Luciana Gruppelli Loponte (*)
Durante a quarentena, temos visto muitos filmes. Desde os mais óbvios, os de maior sucesso e bilheteria, àqueles cujos personagens povoam lojas de brinquedos e algumas outras descobertas no oceano de possibilidades dos diferentes serviços de streaming. As crianças passam mais horas do que gostaríamos com desenhos e animações [Obrigada, Peppa!]. Depois de quase quatro meses de isolamento, entre tanta angústia e preocupação, filtros pedagógicos e curadorias construtivas parecem se esvaziar.
Um dia desses, a Escola Projeto nos presenteou com sugestões de filmes garimpadas por aí. Um tesouro. No meio dessa lista, estava “Minha vida de abobrinha”, animação francesa em stop motion de 2016, vencedora do César de melhor filme de animação de 2017. A sensibilidade do filme nos deixou emocionados. E a nossa emoção foi maior ainda porque nosso filho de seis anos se viu ali, de alguma maneira, naquele personagem chamado de Abobrinha, que viveu tantas situações de abandono e negligência.

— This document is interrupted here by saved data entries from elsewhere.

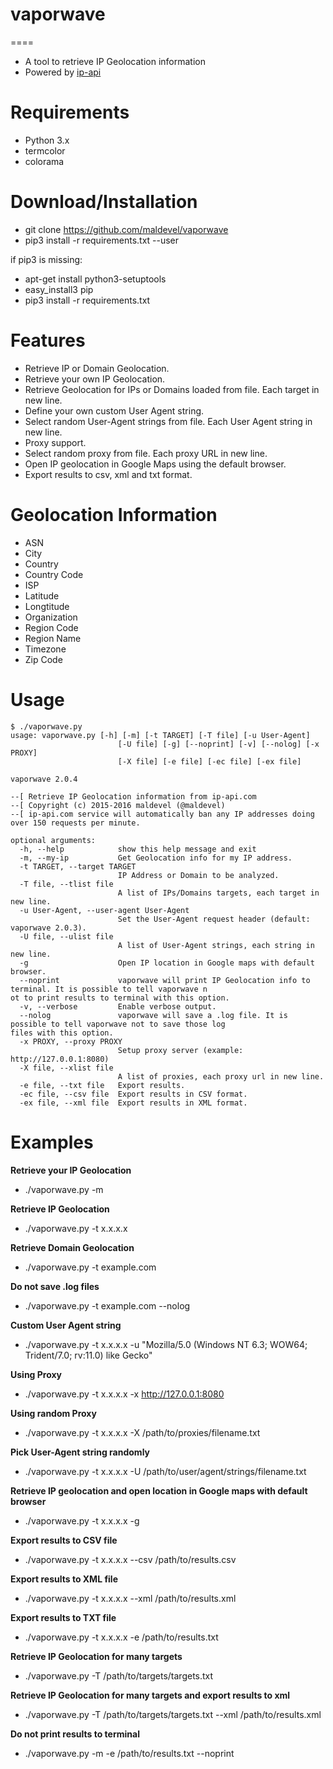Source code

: # vaporwave
====
* A tool to retrieve IP Geolocation information
* Powered by [ip-api](http://ip-api.com/docs/)


Requirements
=====
* Python 3.x
* termcolor
* colorama


Download/Installation
====
* git clone https://github.com/maldevel/vaporwave
* pip3 install -r requirements.txt --user

if pip3 is missing:
* apt-get install python3-setuptools
* easy_install3 pip
* pip3 install -r requirements.txt


Features
====
* Retrieve IP or Domain Geolocation.
* Retrieve your own IP Geolocation.
* Retrieve Geolocation for IPs or Domains loaded from file. Each target in new line.
* Define your own custom User Agent string.
* Select random User-Agent strings from file. Each User Agent string in new line.
* Proxy support.
* Select random proxy from file. Each proxy URL in new line.
* Open IP geolocation in Google Maps using the default browser.
* Export results to csv, xml and txt format.


Geolocation Information
====
* ASN
* City
* Country
* Country Code
* ISP
* Latitude
* Longtitude
* Organization
* Region Code
* Region Name
* Timezone
* Zip Code


Usage
====
```
$ ./vaporwave.py
usage: vaporwave.py [-h] [-m] [-t TARGET] [-T file] [-u User-Agent]
                        [-U file] [-g] [--noprint] [-v] [--nolog] [-x PROXY]
                        [-X file] [-e file] [-ec file] [-ex file]

vaporwave 2.0.4

--[ Retrieve IP Geolocation information from ip-api.com
--[ Copyright (c) 2015-2016 maldevel (@maldevel)
--[ ip-api.com service will automatically ban any IP addresses doing over 150 requests per minute.

optional arguments:
  -h, --help            show this help message and exit
  -m, --my-ip           Get Geolocation info for my IP address.
  -t TARGET, --target TARGET
                        IP Address or Domain to be analyzed.
  -T file, --tlist file
                        A list of IPs/Domains targets, each target in new line.
  -u User-Agent, --user-agent User-Agent
                        Set the User-Agent request header (default: vaporwave 2.0.3).
  -U file, --ulist file
                        A list of User-Agent strings, each string in new line.
  -g                    Open IP location in Google maps with default browser.
  --noprint             vaporwave will print IP Geolocation info to terminal. It is possible to tell vaporwave n
ot to print results to terminal with this option.
  -v, --verbose         Enable verbose output.
  --nolog               vaporwave will save a .log file. It is possible to tell vaporwave not to save those log
files with this option.
  -x PROXY, --proxy PROXY
                        Setup proxy server (example: http://127.0.0.1:8080)
  -X file, --xlist file
                        A list of proxies, each proxy url in new line.
  -e file, --txt file   Export results.
  -ec file, --csv file  Export results in CSV format.
  -ex file, --xml file  Export results in XML format.
```
  

Examples
====
**Retrieve your IP Geolocation**
* ./vaporwave.py -m

**Retrieve IP Geolocation**
* ./vaporwave.py -t x.x.x.x

**Retrieve Domain Geolocation**
* ./vaporwave.py -t example.com

**Do not save .log files**
* ./vaporwave.py -t example.com --nolog

**Custom User Agent string** 
* ./vaporwave.py -t x.x.x.x -u "Mozilla/5.0 (Windows NT 6.3; WOW64; Trident/7.0; rv:11.0) like Gecko"

**Using Proxy**
* ./vaporwave.py -t x.x.x.x -x http://127.0.0.1:8080

**Using random Proxy**
* ./vaporwave.py -t x.x.x.x -X /path/to/proxies/filename.txt

**Pick User-Agent string randomly**
* ./vaporwave.py -t x.x.x.x -U /path/to/user/agent/strings/filename.txt

**Retrieve IP geolocation and open location in Google maps with default browser**
* ./vaporwave.py -t x.x.x.x -g

**Export results to CSV file**
* ./vaporwave.py -t x.x.x.x --csv /path/to/results.csv

**Export results to XML file**
* ./vaporwave.py -t x.x.x.x --xml /path/to/results.xml

**Export results to TXT file**
* ./vaporwave.py -t x.x.x.x -e /path/to/results.txt

**Retrieve IP Geolocation for many targets**
* ./vaporwave.py -T /path/to/targets/targets.txt

**Retrieve IP Geolocation for many targets and export results to xml**
* ./vaporwave.py -T /path/to/targets/targets.txt --xml /path/to/results.xml

**Do not print results to terminal**
* ./vaporwave.py -m -e /path/to/results.txt --noprint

Nem todas as crianças têm a felicidade de ter uma família biológica que seja ou consiga ser acolhedora, equilibrada, amorosa ou cuidadosa com seus filhos. No filme, essas crianças se encontram em uma casa-lar ou um abrigo, como tantos que existem em Porto Alegre. Cada criança desse lugar carrega uma história que às vezes é muito dura e extrema para sua idade, como pais negligentes, tomados pelo álcool ou drogas, forjados pela violência de uma sociedade excludente e desigual. Nesses espaços coletivos, de convivência com outras crianças, eles constroem outros laços, alguns bons e outros nem tanto. Ali, eles esperam que sua família volte, o que nem sempre é possível ou mesmo desejável. Ou esperam uma nova família: “mas ninguém quer uma criança grande”, diz um dos meninos. Neste espaço, feito para ser transitório (e que nem sempre é), as crianças se sentem, muitas vezes, sozinhas, querendo um cuidado e uma atenção que só uma família amorosa pode dar. Carinho, um beijo de boa noite, um quarto, brinquedos, um abraço apertado ao acordar, alguém esperando na porta da escola. Alguém que se possa chamar com orgulho de pai ou mãe. Tudo tão simples, mas tudo tão raro.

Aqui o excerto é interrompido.